The input: Begin

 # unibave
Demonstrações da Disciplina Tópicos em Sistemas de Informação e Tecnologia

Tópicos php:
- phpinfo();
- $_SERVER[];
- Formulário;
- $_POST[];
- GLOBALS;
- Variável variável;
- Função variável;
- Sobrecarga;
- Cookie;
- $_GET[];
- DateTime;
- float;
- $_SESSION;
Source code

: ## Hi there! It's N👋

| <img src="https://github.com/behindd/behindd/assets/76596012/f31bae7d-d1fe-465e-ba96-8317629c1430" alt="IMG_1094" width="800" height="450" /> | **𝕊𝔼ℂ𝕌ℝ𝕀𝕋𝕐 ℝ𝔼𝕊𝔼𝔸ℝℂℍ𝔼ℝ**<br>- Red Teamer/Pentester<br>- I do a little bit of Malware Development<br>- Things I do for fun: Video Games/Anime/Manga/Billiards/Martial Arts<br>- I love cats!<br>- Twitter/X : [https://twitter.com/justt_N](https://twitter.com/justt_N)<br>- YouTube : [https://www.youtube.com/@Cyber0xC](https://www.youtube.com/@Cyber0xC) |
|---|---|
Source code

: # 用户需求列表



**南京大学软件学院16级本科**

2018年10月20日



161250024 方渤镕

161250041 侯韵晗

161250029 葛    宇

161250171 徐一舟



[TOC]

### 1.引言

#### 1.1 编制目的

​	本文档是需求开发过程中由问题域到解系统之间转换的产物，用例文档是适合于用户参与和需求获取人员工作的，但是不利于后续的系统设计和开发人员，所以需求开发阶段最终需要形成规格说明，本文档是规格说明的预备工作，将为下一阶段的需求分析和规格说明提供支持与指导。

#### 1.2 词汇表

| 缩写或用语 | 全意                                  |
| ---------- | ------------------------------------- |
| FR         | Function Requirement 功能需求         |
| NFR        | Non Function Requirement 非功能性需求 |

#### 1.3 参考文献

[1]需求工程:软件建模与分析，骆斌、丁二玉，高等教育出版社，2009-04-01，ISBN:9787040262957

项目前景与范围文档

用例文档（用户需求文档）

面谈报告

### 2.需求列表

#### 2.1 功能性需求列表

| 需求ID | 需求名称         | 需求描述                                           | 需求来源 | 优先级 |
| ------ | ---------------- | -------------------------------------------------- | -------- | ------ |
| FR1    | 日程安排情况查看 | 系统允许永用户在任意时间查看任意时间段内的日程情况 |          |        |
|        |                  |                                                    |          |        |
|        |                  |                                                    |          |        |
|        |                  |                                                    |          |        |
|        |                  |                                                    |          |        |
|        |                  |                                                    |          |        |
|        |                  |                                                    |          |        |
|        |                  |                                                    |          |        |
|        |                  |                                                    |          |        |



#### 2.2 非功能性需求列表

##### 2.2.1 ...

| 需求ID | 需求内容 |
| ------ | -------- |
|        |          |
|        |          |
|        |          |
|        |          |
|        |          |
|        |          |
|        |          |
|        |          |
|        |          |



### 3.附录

The input: End

> **What the task requires**:
Tell how many lines of the records above contain "variável", replying with the number only.

> **Task solution**:
2